Umur Bibit, mengaklimatisasi bibit anggrek dengan umur masih muda lebih beresiko banyak yang mati, untuk itu agar prosentase bibit yang hidup tinggi pilihlah umur bibit dalam botol yang sudah siap dikeluarkan. Bibit yang siap diaklimatisasikan biasanya berumur minimal 6 bulan dalam botol, biasanya pada umur itu tubuhnya lengkap yaitu sudah memiliki daun dan akar yang relatif kokoh. Agar bibit tanaman tumbuh secara maksimal dalam botol, pengaturan jumlah bibit per botol harus dilakukan. Untuk anggrek bulan (Phalaenopsis) yang ditumbuhkan pada botol saos isinya maksimal 20 bibit tanaman, sementara untuk Dendrobium dapat berisi lebih banyak maksimal 30 tanaman. Tidak jarang ditemukan dalam satu botol saos berisi bibit tanaman yang relatif sangat banyak hingga mencapai 50 –60 bibit, kadang kondisi seperti ini menyenangkan dan menjadi pilihan pembeli.

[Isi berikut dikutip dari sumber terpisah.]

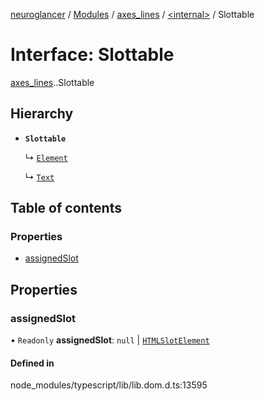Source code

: [neuroglancer](../README.md) / [Modules](../modules.md) / [axes\_lines](../modules/axes_lines.md) / [<internal\>](../modules/axes_lines._internal_.md) / Slottable

# Interface: Slottable

[axes_lines](../modules/axes_lines.md).[<internal>](../modules/axes_lines._internal_.md).Slottable

## Hierarchy

- **`Slottable`**

  ↳ [`Element`](axes_lines._internal_.Element.md)

  ↳ [`Text`](axes_lines._internal_.Text.md)

## Table of contents

### Properties

- [assignedSlot](axes_lines._internal_.Slottable.md#assignedslot)

## Properties

### assignedSlot

• `Readonly` **assignedSlot**: ``null`` \| [`HTMLSlotElement`](../modules/axes_lines._internal_.md#htmlslotelement)

#### Defined in

node_modules/typescript/lib/lib.dom.d.ts:13595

Tidak bermasalah kalau dapat menanganinya, hal yang perlu disadari bahwa populasi yang berlebihan akan mengurangi kemampuan tumbuh bibit yang semestinya dan bahkan dapat mengarah pada pertumbuhan yang abnormal seperti ‘etiolasi’ yang dicirikan tubuh tumbuh memanjang (Gambar 1). Kondisi ini pada proses aklimatisasi bibit jelas tidak akan langsung tumbuh tetapi adaptasi terlebih dulu untuk menghasilkan bentuk yang normal.

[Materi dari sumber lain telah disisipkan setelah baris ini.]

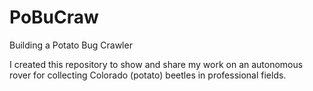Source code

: # PoBuCraw
Building a Potato Bug Crawler 

I created this repository to show and share my work on an autonomous rover for collecting Colorado (potato) beetles in professional fields.
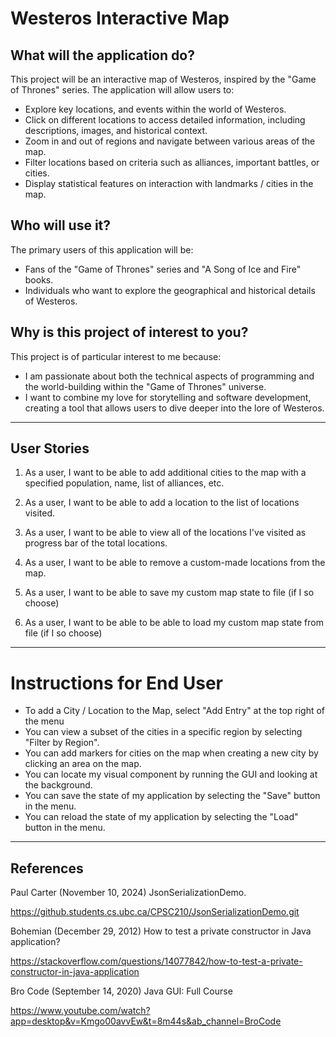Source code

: # Westeros Interactive Map

## What will the application do?

This project will be an interactive map of Westeros, inspired by the "Game of Thrones" series. The application will allow users to:

- Explore key locations, and events within the world of Westeros.
- Click on different locations to access detailed information, including descriptions, images, and historical context.
- Zoom in and out of regions and navigate between various areas of the map.
- Filter locations based on criteria such as alliances, important battles, or cities.
- Display statistical features on interaction with landmarks / cities in the map.
  
## Who will use it?

The primary users of this application will be:

- Fans of the "Game of Thrones" series and "A Song of Ice and Fire" books.
- Individuals who want to explore the geographical and historical details of Westeros.

## Why is this project of interest to you?

This project is of particular interest to me because:

- I am passionate about both the technical aspects of programming and the world-building within the "Game of Thrones" universe.
- I want to combine my love for storytelling and software development, creating a tool that allows users to dive deeper into the lore of Westeros.

---

## User Stories

1. As a user, I want to be able to add additional cities to the map with a specified population, name, list of alliances, etc.

2. As a user, I want to be able to add a location to the list of locations visited.

3. As a user, I want to be able to view all of the locations I've visited as progress bar of the total locations.

3. As a user, I want to be able to remove a custom-made locations from the map.

4. As a user, I want to be able to save my custom map state to file (if I so choose)

5. As a user, I want to be able to be able to load my custom map state from file (if I so choose)

---

# Instructions for End User
- To add a City / Location to the Map, select "Add Entry" at the top right of the menu
- You can view a subset of the cities in a specific region by selecting "Filter by Region".
- You can add markers for cities on the map when creating a new city by clicking an area on the map.
- You can locate my visual component by running the GUI and looking at the background.
- You can save the state of my application by selecting the "Save" button in the menu.
- You can reload the state of my application by selecting the "Load" button in the menu.

---

## References

Paul Carter (November 10, 2024) JsonSerializationDemo.

https://github.students.cs.ubc.ca/CPSC210/JsonSerializationDemo.git

Bohemian (December 29, 2012) How to test a private constructor in Java application?

https://stackoverflow.com/questions/14077842/how-to-test-a-private-constructor-in-java-application

Bro Code (September 14, 2020) Java GUI: Full Course

https://www.youtube.com/watch?app=desktop&v=Kmgo00avvEw&t=8m44s&ab_channel=BroCode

Media Aklimatisasi, faktor ini penting sekali karena merupakan tempat tumbuh baru bagi bibit. Media yang harus kita pilih adalah media yang adaptif dan kondusif bagi kehidupan dan pertumbuhan bibit. Pertama, karena


Gambar 1. Bibit tanaman yang teretiolasi dengan daun in vitro yang memanjang (A) dan daun baru pada saat aklimatisasi yang bentuknya berbeda (B) (Kiri), bibit yang normal (Kanan)

sebelumnya bibit hidup pada lingkungan botol yang aseptik (tiadak ada pengganggu : jamur, bakteri, virus), maka media aklimatisasi harus diusahakan relatif steril yaitu dengan cara media yang akan digunakan dimasak atau diatoklaf terlebih dahulu. Perlakuan ini sekaligus berfungsi mematangkan / melunakan media agar kondusif bagi pertumbuhan bibit. Pilih media yang mampu memberikan kelembaban tapi tidak disukai jamur dan bakteri. Banyak nurseri yang memilih media aklimatisasi (media kompot) berupa pakis cacahan, spagnum, moss dan pecahan arang.

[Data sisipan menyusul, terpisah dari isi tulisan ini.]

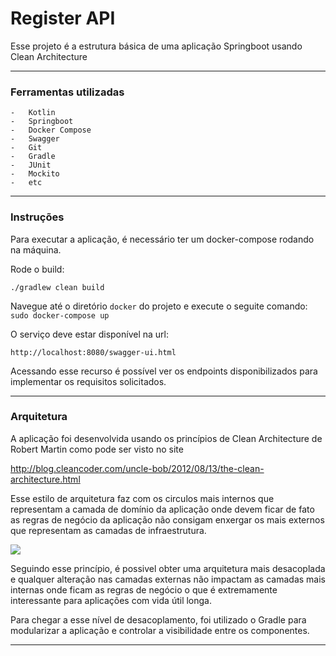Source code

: # Register API

Esse projeto é a estrutura básica de uma aplicação Springboot usando Clean Architecture

------

### Ferramentas utilizadas
    -   Kotlin
    -   Springboot
    -   Docker Compose
    -   Swagger
    -   Git
    -   Gradle
    -   JUnit
    -   Mockito
    -   etc

------

### Instruções
Para executar a aplicação, é necessário ter um docker-compose rodando na máquina.
    
Rode o build:

`./gradlew clean build`

Navegue até o diretório `docker` do projeto e execute o seguite comando: 
`sudo docker-compose up`

O serviço deve estar disponível na url: 

`http://localhost:8080/swagger-ui.html`
 
Acessando esse recurso é possível ver os endpoints disponibilizados para implementar os requisitos solicitados.

------

### Arquitetura

A aplicação foi desenvolvida usando os princípios de Clean Architecture de Robert Martin como pode ser visto no 
site 

http://blog.cleancoder.com/uncle-bob/2012/08/13/the-clean-architecture.html


Esse estilo de arquitetura faz com os circulos mais internos que representam a camada de domínio da aplicação onde devem
ficar de fato as regras de negócio da aplicação não consigam enxergar os mais externos que representam as camadas de 
infraestrutura. 

[<img src="http://blog.cleancoder.com/uncle-bob/images/2012-08-13-the-clean-architecture/CleanArchitecture.jpg">](http://google.com.au/)

Seguindo esse princípio, é possivel obter uma arquitetura mais desacoplada e qualquer alteração nas camadas externas 
não impactam as camadas mais internas onde ficam as regras de negócio o que é extremamente interessante para aplicações 
com vida útil longa.

Para chegar a esse nível de desacoplamento, foi utilizado o Gradle para modularizar a aplicação e controlar a visibilidade 
entre os componentes.

------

Kemampuan Pelaksana, faktor ini jelas menjadi penentu keberhasilan aklimatisasi bibit dari botol. Bibit yang bagus ditangani oleh orang yang tidak mampu pasti hasilnya jelek, prosentase kematian tentu tinggi. Sebaliknya bibit yang relatif jelek ditangani orang yang berpengalaman bisa jadi bibit itu dapat terselamatkan. Prosentase kegagalan aklimatisasi bibit anggrek sering terjadi karena kecerobohan pelaksana. Misalnya mengeluarkan bibit tanpa persiapan (asal mengeluarkan), media tanam yang tidak disterilisasi, bibit tidak dibersihkan dan dipestisida, penyiraman yang berlebihan, penempatan yang tidak tepat, pemupukan yang tidak tepat dan lain-lain. Untuk mencapai suatu keberhasilan yang tinggi, orang yang baru mau mencoba melakukan harus mau bertanya dan belajar kepada orang yang berpengalaman. Kemudian dengan tekun dan telaten mencoba dan mencoba dengan tetap terus melakukan koreksi-koreksi menyesuaikan dengan kondisi sarana prasarana yang ada serta kondisi lingkungan masing-masing.